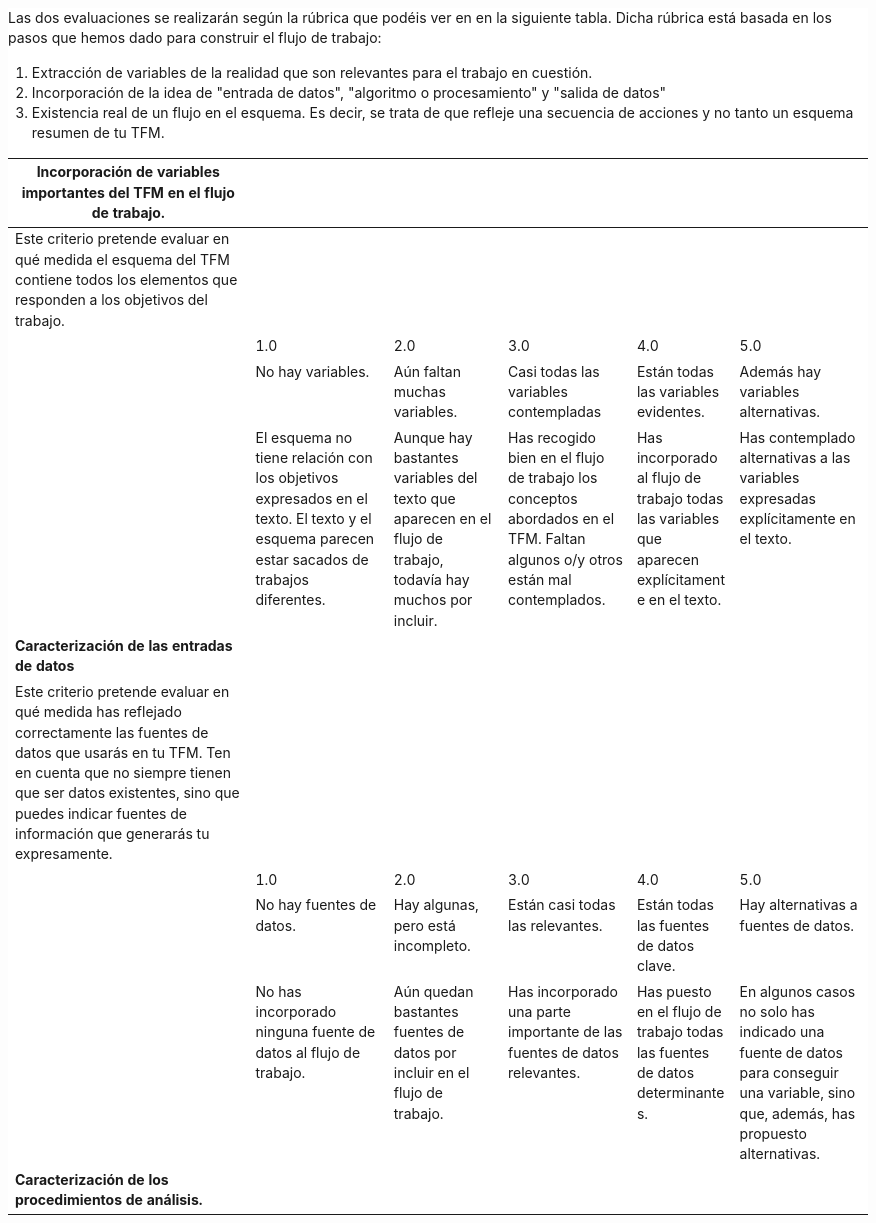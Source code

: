 Las dos evaluaciones se realizarán según la rúbrica que podéis ver en en la siguiente tabla. Dicha rúbrica está basada en los pasos que hemos dado para construir el flujo de trabajo:

1. Extracción de variables de la realidad que son relevantes para el trabajo en cuestión.
2. Incorporación de la idea de "entrada de datos", "algoritmo o procesamiento" y "salida de datos"
3. Existencia real de un flujo en el esquema. Es decir, se trata de que refleje una secuencia de acciones y no tanto un esquema resumen de tu TFM. 



| Incorporación de variables importantes del TFM en el flujo de trabajo. |                                                              |                                                              |                                                              |                                                              |                                                              |
| ------------------------------------------------------------ | ------------------------------------------------------------ | ------------------------------------------------------------ | ------------------------------------------------------------ | ------------------------------------------------------------ | ------------------------------------------------------------ |
| Este criterio pretende evaluar en qué medida el esquema del TFM contiene todos los elementos que responden a los objetivos del trabajo. |                                                              |                                                              |                                                              |                                                              |                                                              |
|                                                              | 1.0                                                          | 2.0                                                          | 3.0                                                          | 4.0                                                          | 5.0                                                          |
|                                                              | No hay variables.                                            | Aún faltan muchas variables.                                 | Casi todas las variables contempladas                        | Están todas las variables evidentes.                         | Además hay variables alternativas.                           |
|                                                              | El esquema no tiene relación con los objetivos expresados en el texto. El texto y el esquema parecen estar sacados de trabajos diferentes. | Aunque hay bastantes variables del texto que aparecen en el flujo de trabajo, todavía hay muchos por incluir. | Has recogido bien en el flujo de trabajo los conceptos abordados en el TFM. Faltan algunos o/y otros están mal contemplados. | Has incorporado al flujo de trabajo todas las variables que aparecen explícitamente en el texto. | Has contemplado alternativas a las variables expresadas explícitamente en el texto. |
| **Caracterización de las entradas de datos**                 |                                                              |                                                              |                                                              |                                                              |                                                              |
| Este criterio pretende evaluar en qué medida has reflejado correctamente las fuentes de datos que usarás en tu TFM. Ten en cuenta que no siempre tienen que ser datos existentes, sino que puedes indicar fuentes de información que generarás tu expresamente. |                                                              |                                                              |                                                              |                                                              |                                                              |
|                                                              | 1.0                                                          | 2.0                                                          | 3.0                                                          | 4.0                                                          | 5.0                                                          |
|                                                              | No hay fuentes de datos.                                     | Hay algunas, pero está incompleto.                           | Están casi todas las relevantes.                             | Están todas las fuentes de datos clave.                      | Hay alternativas a fuentes de datos.                         |
|                                                              | No has incorporado ninguna fuente de datos al flujo de trabajo. | Aún quedan bastantes fuentes de datos por incluir en el flujo de trabajo. | Has incorporado una parte importante de las fuentes de datos relevantes. | Has puesto en el flujo de trabajo todas las fuentes de datos determinantes. | En algunos casos no solo has indicado una fuente de datos para conseguir una variable, sino que, además, has propuesto alternativas. |
| **Caracterización de los procedimientos de análisis.**       |                                                              |                                                              |                                                              |                                                              |                                                              |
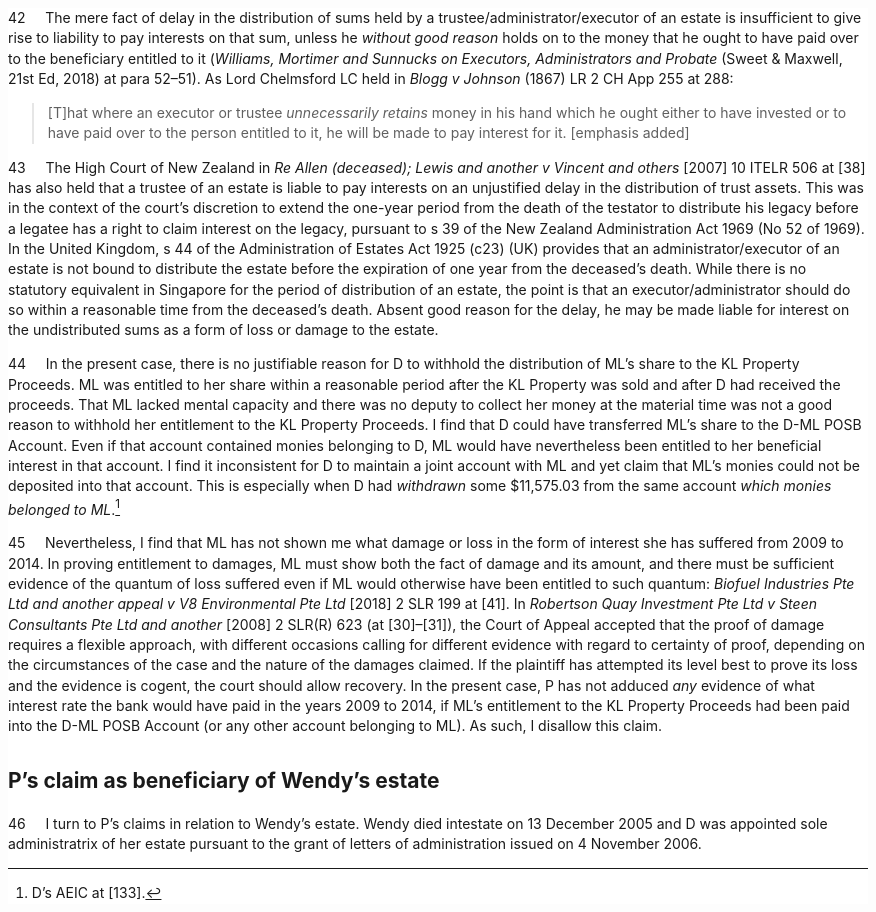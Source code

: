 42     The mere fact of delay in the distribution of sums held by a trustee/administrator/executor of an estate is insufficient to give rise to liability to pay interests on that sum, unless he _without good reason_ holds on to the money that he ought to have paid over to the beneficiary entitled to it (_Williams, Mortimer and Sunnucks on Executors, Administrators and Probate_ (Sweet & Maxwell, 21st Ed, 2018) at para 52–51). As Lord Chelmsford LC held in _Blogg v Johnson_ (1867) LR 2 CH App 255 at 288:

> \[T\]hat where an executor or trustee _unnecessarily retains_ money in his hand which he ought either to have invested or to have paid over to the person entitled to it, he will be made to pay interest for it. \[emphasis added\]

43     The High Court of New Zealand in _Re Allen (deceased); Lewis and another v Vincent and others_ \[2007\] 10 ITELR 506 at \[38\] has also held that a trustee of an estate is liable to pay interests on an unjustified delay in the distribution of trust assets. This was in the context of the court’s discretion to extend the one-year period from the death of the testator to distribute his legacy before a legatee has a right to claim interest on the legacy, pursuant to s 39 of the New Zealand Administration Act 1969 (No 52 of 1969). In the United Kingdom, s 44 of the Administration of Estates Act 1925 (c23) (UK) provides that an administrator/executor of an estate is not bound to distribute the estate before the expiration of one year from the deceased’s death. While there is no statutory equivalent in Singapore for the period of distribution of an estate, the point is that an executor/administrator should do so within a reasonable time from the deceased’s death. Absent good reason for the delay, he may be made liable for interest on the undistributed sums as a form of loss or damage to the estate.

44     In the present case, there is no justifiable reason for D to withhold the distribution of ML’s share to the KL Property Proceeds. ML was entitled to her share within a reasonable period after the KL Property was sold and after D had received the proceeds. That ML lacked mental capacity and there was no deputy to collect her money at the material time was not a good reason to withhold her entitlement to the KL Property Proceeds. I find that D could have transferred ML’s share to the D-ML POSB Account. Even if that account contained monies belonging to D, ML would have nevertheless been entitled to her beneficial interest in that account. I find it inconsistent for D to maintain a joint account with ML and yet claim that ML’s monies could not be deposited into that account. This is especially when D had _withdrawn_ some $11,575.03 from the same account _which monies belonged to ML_.[^83]

45     Nevertheless, I find that ML has not shown me what damage or loss in the form of interest she has suffered from 2009 to 2014. In proving entitlement to damages, ML must show both the fact of damage and its amount, and there must be sufficient evidence of the quantum of loss suffered even if ML would otherwise have been entitled to such quantum: _Biofuel Industries Pte Ltd and another appeal v V8 Environmental Pte Ltd_ <span class="citation">\[2018\] 2 SLR 199</span> at \[41\]. In _Robertson Quay Investment Pte Ltd v Steen Consultants Pte Ltd and another_ <span class="citation">\[2008\] 2 SLR(R) 623</span> (at \[30\]–\[31\]), the Court of Appeal accepted that the proof of damage requires a flexible approach, with different occasions calling for different evidence with regard to certainty of proof, depending on the circumstances of the case and the nature of the damages claimed. If the plaintiff has attempted its level best to prove its loss and the evidence is cogent, the court should allow recovery. In the present case, P has not adduced _any_ evidence of what interest rate the bank would have paid in the years 2009 to 2014, if ML’s entitlement to the KL Property Proceeds had been paid into the D-ML POSB Account (or any other account belonging to ML). As such, I disallow this claim.

## P’s claim as beneficiary of Wendy’s estate

46     I turn to P’s claims in relation to Wendy’s estate. Wendy died intestate on 13 December 2005 and D was appointed sole administratrix of her estate pursuant to the grant of letters of administration issued on 4 November 2006.


[^1]: 18/9/19 NE 115.
[^2]: P’s affidavit of evidence-in-chief (“P’s AEIC) at pp 86–87.
[^3]: P’s AEIC at \[30\] and \[38\].
[^4]: P’s AEIC at \[31\].
[^5]: P’s AEIC at \[33\] – \[39\] and \[43\]–\[51\].
[^6]: List of Issues dated 15 October 2019 (“List of Issues”).
[^7]: Reply and defence to counterclaim (Amendment No 1) (“Reply”) at \[35(b)\]; P’s AEIC at \[93\].
[^8]: P’s AEIC at pp 81–83.
[^9]: List of Undisputed Facts (26 December 2019) (“Undisputed Facts”).
[^10]: List of Issues at \[1(a)\]–\[1(h)\].
[^11]: P’s AEIC at \[49\]–\[51\]; Statement of Claim (Amendment No 2) (“SOC”) at \[16(b)\] and \[34\]; D’s closing submissions (“DCS”) at \[37\]. List of Issues at \[1(b)\] and \[1(h)\].
[^12]: 17/9/19 NE 55; 18/9/19 NE 102 and 137.
[^13]: 17/9/19 NE 52 and 55; 18/9/19 NE 103.
[^14]: P’s AEIC at \[50\].
[^15]: 17/9/19 NE 52–55.
[^16]: 18/9/19 NE 104–109; D’s affidavit of evidence-in-chief (“D’s AEIC”) at p 1483.
[^17]: D’s AEIC at pp 1483–1488 and 1495.
[^18]: 18/9/19 NE 124–125.
[^19]: D’s AEIC at pp 1483, 1489–1494.
[^20]: 18/9/19 NE 124–125.
[^21]: 17/9/19 NE 55.
[^22]: 18/9/19 NE 146.
[^23]: 17/9/19 NE 31–32, 55–56.
[^24]: P’s AEIC at \[53\].
[^25]: P’s AEIC at \[54\]; 17/9/19 NE at pp 10–12.
[^26]: D’s AEIC at \[65\].
[^27]: 17/9/19 NE at pp 10–15.
[^28]: Defendant’s cross-examination bundle (“DCB”) at pp 59–66; 17/9/19 NE 18–20.
[^29]: 17/9/19 NE 19–20.
[^30]: D’s AEIC at \[75\].
[^31]: 17/9/19 NE 21–24; DCB at pp 136–138; Undisputed Facts.
[^32]: P’s AEIC at \[59\] and pp 119–120 and 123–129; 18/9/19 NE 173.
[^33]: 18/9/19 NE 174.
[^34]: SOC at \[9\], \[10\] and \[15\]; P’s AEIC at \[92\]–\[93\].
[^35]: 3AB 898 (D’s affidavit dated 6 December 2012 at \[24\]).
[^36]: Reply at \[35(b)\]; 17/9/19 NE 36–37.
[^37]: DCB at pp 100–104.
[^38]: 17/9/19 NE 38–43.
[^39]: SOC at \[28\]–\[31\] and \[51(f)\]; P’s AEIC at \[75\]–\[86\].
[^40]: D’s AEIC at \[50\]–\[53\]; 19/9/19 NE 10–11.
[^41]: P’s AEIC at \[81\]; DCS at \[85\]–\[86\].
[^42]: P’s AEIC at \[78\].
[^43]: 19/9/19 NE 16.
[^44]: P’s AEIC at pp 173–175.
[^45]: 1AB 262.
[^46]: 19/9/19 NE 26–27; P’s AEIC at \[83\].
[^47]: DCB 11–13.
[^48]: 17/9/19 NE 49–50.
[^49]: 19/9/19 NE 31–32.
[^50]: SOC at \[16(a)\], \[33\] and \[47(v)\]; P’s AEIC at \[43\]–\[46\].
[^51]: Undisputed Facts.
[^52]: Undisputed Facts; 18/9/19 NE 142, 146 and 163; 19/9/19 NE 80; P’s AEIC at p 90 (D’s lawyer’s letter dated 11 September 2014 at \[13\]–\[14\]).
[^53]: 18/9/19 NE 146–147.
[^54]: Undisputed Facts at s/n 5.
[^55]: 18/9/19 NE 148–150; 1AB 346 (Standard Chartered Bank’s letter dated 29 December 2014 pertaining to D’s SCB Account).
[^56]: SOC at \[8\] and \[16(b) to (d)\]; P’s AEIC at \[36\]–\[39\]; P’s closing submissions (“PCS”) at \[131\]–\[138\].
[^57]: D’s AEIC at \[38\] and \[111\]; DCS at \[50\].
[^58]: 18/9/19 NE 19–21.
[^59]: DCB 12, 122–135.
[^60]: D’s AEIC at pp 1483–1495.
[^61]: P’s AEIC at p 90 (D’s lawyer’s letter dated 11 September 2014 at \[10\]); 1AB 342
[^62]: P’s AEIC at pp 111 and 116 (D’s lawyer’s letter dated 13 November 2014 at \[5\]).
[^63]: 1AB 346.
[^64]: P’s AEIC at p 90 (D’s lawyer’s letter dated 11 September 2014 at \[13\]); 18/9/19 NE 150–151.
[^65]: 19/9/19 NE 73.
[^66]: SOC at \[5\]–\[8\], \[12\] and \[34\].
[^67]: SOC at \[6\]; P’s AEIC at \[9\], \[12\], \[17\], \[23\], \[56\] and \[98\].
[^68]: 17/9/19 NE 29.
[^69]: 17/9/19 NE 117–118.
[^70]: 17/9/19 NE 87.
[^71]: 17/9/19 NE 78, 87; 18/9/19 NE 158.
[^72]: 17/9/19 NE 46–47.
[^73]: 17/9/19 NE 32–36; 144–145.
[^74]: DBC 18; D’s AEIC at \[68\].
[^75]: 18/9/19 NE 8–10.
[^76]: List of Issues at \[2(i)(iii)\], \[2(j)(ii)\] and \[2(k)\]; SOC at \[51(c)\], \[51(d)\] and \[51(l)\].
[^77]: SOC at \[17\], \[24\], \[27\] and \[51(d)\].
[^78]: List of Issues at \[2(j)\]; SOC at \[47(v)\]; P’s AEIC at \[86\]–\[91\]; 4AB 1840; PCS at \[151\]–\[153\].
[^79]: DCS at \[61\].
[^80]: SOC at \[51(l)\].
[^81]: 18/9/19 NE 155 and 159.
[^82]: 18/9/19 NE 163 and 165; Undisputed Facts.
[^83]: D’s AEIC at \[133\].
[^84]: SOC at \[47(v)\]; P’s AEIC at \[110\]–\[114\].
[^85]: SOC at \[40\]; P’s AEIC at \[124\]–\[135\].
[^86]: SOC at \[37\]–\[39\]; P’s AEIC at \[100\]–\[105\] and \[106\]–\[109\].
[^87]: SOC at \[47(v)\].
[^88]: List of Issues at \[3(l)\]; SOC at \[51(m)\].
[^89]: Undisputed Facts at item 4; P’s AEIC at \[130\]; PCS at \[155\]; 19/9/19 NE 67.
[^90]: Defendant’s Bundle of Documents (“DB”) at pp 11–14; D’s AEIC at \[92\].
[^91]: 17/9/19 NE 89–90, 95–96; P’s AEIC at \[129\]–\[130\].
[^92]: 17/9/19 NE 11–12.
[^93]: 17/9/19 NE 13.
[^94]: DCB 86 and 89 (P’s affidavit filed in OS 311 at \[9\]); DCB 41 (D’s affidavit filed in OS 311 at \[18.2\]).
[^95]: 17/9/19 NE 91–94.
[^96]: P’s AEIC at pp 276–290.
[^97]: P’s AEIC at p 288; 4AB 1843–1844 and 1852 (P’s lawyers’ letter dated 27 September 2014).
[^98]: P’s AEIC at \[132\].
[^99]: List of Issues at \[3(n)(ii) and (n)(iii)\]; SOC at \[37\]–\[38\], \[51(h)\] and \[51(m)\].
[^100]: P’s AEIC at \[104\].
[^101]: SOC at \[39\]; P’s AEIC at \[106\]–\[109\].
[^102]: 19/9/19 NE 37.
[^103]: P’s AEIC at pp 244–245; DCB 14.
[^104]: P’s AEIC at \[108\]; 17/9/19 NE 100–101.
[^105]: 19/9/19 NE 40.
[^106]: 17/9/19 NE 98.
[^107]: 17/9/19 NE 103–104.
[^108]: Undisputed Facts at s/n 2.
[^109]: 1AB 343–344; 5AB 2362–2363.
[^110]: 19/9/19 NE 77–78.
[^111]: PCS at \[173\]–\[178\].
[^112]: 4AB 1840 and 1844.
[^113]: PCS at \[151\]; List of Issues at \[4(r)\]; SOC at \[47(u)\] and \[51(k)\].
[^114]: D’s AEIC at \[117\]–\[120\]; DB 11–14; 18/9/19 NE 66.
[^115]: D’s AEIC at \[117\], \[120\] and \[121\]; P’s AEIC at \[120\] and pp 247–248.
[^116]: D’s AEIC at pp 929 – 931; 4AB 1838–1840.
[^117]: PCS at \[185\].
[^118]: List of Issues at \[5(s)\], \[5(t)\] and \[5(u)\]; SOC at \[51(r)\], \[51(x)\], \[51(y)\] and \[51(bb)\].
[^119]: P’s AEIC at \[139\]; 1AB 58.
[^120]: SOC at \[48(a)\]–\[48(c)\] and \[51(r)\]; P’s AEIC at \[138\] – \[129\]; PCS at \[192\]–\[193\].
[^121]: Defence and Counterclaim (Amendment No. 1) (“Defence”) at \[53\] and \[53A\]; D’s AEIC at \[26\], \[86\]–\[87\].
[^122]: 17/9/19 NE 120; DCB 6.
[^123]: 17/9/19 NE 120.
[^124]: 17/9/19 NE 122.
[^125]: 18/9/19 NE 58–60.
[^126]: PCS at \[191\].
[^127]: 18/9/19 NE 40, 41 and 55.
[^128]: P’s AEIC at \[5\].
[^129]: SOC at \[49(e)\]; P’s AEIC at \[159\]; 17/9/19 NE 126; 4 AB 1448; PCS at \[199\].
[^130]: 17/9/19 NE 126.
[^131]: 18/9/19 NE 117.
[^132]: P’s AEIC at p 333.
[^133]: 18/9/19 NE 117, 119–120 and 123; 1AB 178; P’s AEIC at p 333.
[^134]: SOC at \[49(c)\] and \[51(x)\]; P’s AEIC at \[149\].
[^135]: Defence at \[86\], DCS at \[103\]–\[104\]; D’s AEIC at \[133\].
[^136]: Defence at \[86\].
[^137]: 17/9/19 NE 108.
[^138]: D’s AEIC at \[126\]; 18/9/19 NE 81–83 and 87–88; 19/9/19 NE 83–84.
[^139]: 17/9/19 NE 116–117.
[^140]: SOC at \[59(c)\].
[^141]: D’s AEIC at \[148\].
[^142]: PCS at \[210\].
[^143]: List of Issues at \[1\]; Defence at \[86(i) and (iii)\].
[^144]: Defence at \[72\].
[^145]: Defence at \[72\] and \[86(i)\].
[^146]: D’s AEIC at \[143\].
[^147]: 19/9/19 NE 62–67; 4AB 1849, 1853, 1868.
[^148]: Defence at \[73\] and \[86(i)\]; D’s AEIC at \[141\]–\[142\].
[^149]: Reply at \[67\]; P’s AEIC at \[189\]–\[190\].
[^150]: List of Issues at \[2\]; Defence at \[82\] and \[86(iv)\] and \[86(vii)\].
[^151]: Defence at \[81\] and \[83\]; D’s AEIC at \[47\].
[^152]: 17/9/19 NE 58.
[^153]: P’s AEIC at \[182\].
[^154]: P’s AEIC at \[184\]; 17/9/19 NE 68.
[^155]: 17/9/19 NE 62, 64 and 65.
[^156]: 2AB 368–381; 17/9/19 NE 58–64.
[^157]: P’s AEIC at \[183\]; 17/9/19 NE 69–75; PCS at \[226\].
[^158]: D’s AEIC at \[45\] at pp 1297–1298.
[^159]: DCS at \[121\].
[^160]: D’s AEIC at pp 1298 and 1544.
[^161]: D’s AEIC at pp 1588–1589.
[^162]: P’s AEIC at p 111–113 (R&T’s 13 November 2014 Letter at para 12).
[^163]: 19/9/19 NE 89; 5AB 2051 (R&T’s 11 March 2016 Letter at para 8).
[^164]: D’s AEIC at pp 1299 and 1595–1598.
[^165]: Defence at \[82\]–\[83\] and \[86(vii)\]; DCS at \[126\].
[^166]: D’s AEIC at \[187\]; DCS at \[234\]; 17/9/19 NE 87.
[^167]: Undisputed Facts at s/n 5.
[^168]: List of Issues; SOC at \[51\]; D’s AEIC at \[148\]–\[149\].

::::::

Instructions for the task: Keep to the lines from the one containing "[^159]: DCS at \[121\]." to the end of the entries above, and retype them exactly.

Output of the exercise:
[^159]: DCS at \[121\].
[^160]: D’s AEIC at pp 1298 and 1544.
[^161]: D’s AEIC at pp 1588–1589.
[^162]: P’s AEIC at p 111–113 (R&T’s 13 November 2014 Letter at para 12).
[^163]: 19/9/19 NE 89; 5AB 2051 (R&T’s 11 March 2016 Letter at para 8).
[^164]: D’s AEIC at pp 1299 and 1595–1598.
[^165]: Defence at \[82\]–\[83\] and \[86(vii)\]; DCS at \[126\].
[^166]: D’s AEIC at \[187\]; DCS at \[234\]; 17/9/19 NE 87.
[^167]: Undisputed Facts at s/n 5.
[^168]: List of Issues; SOC at \[51\]; D’s AEIC at \[148\]–\[149\].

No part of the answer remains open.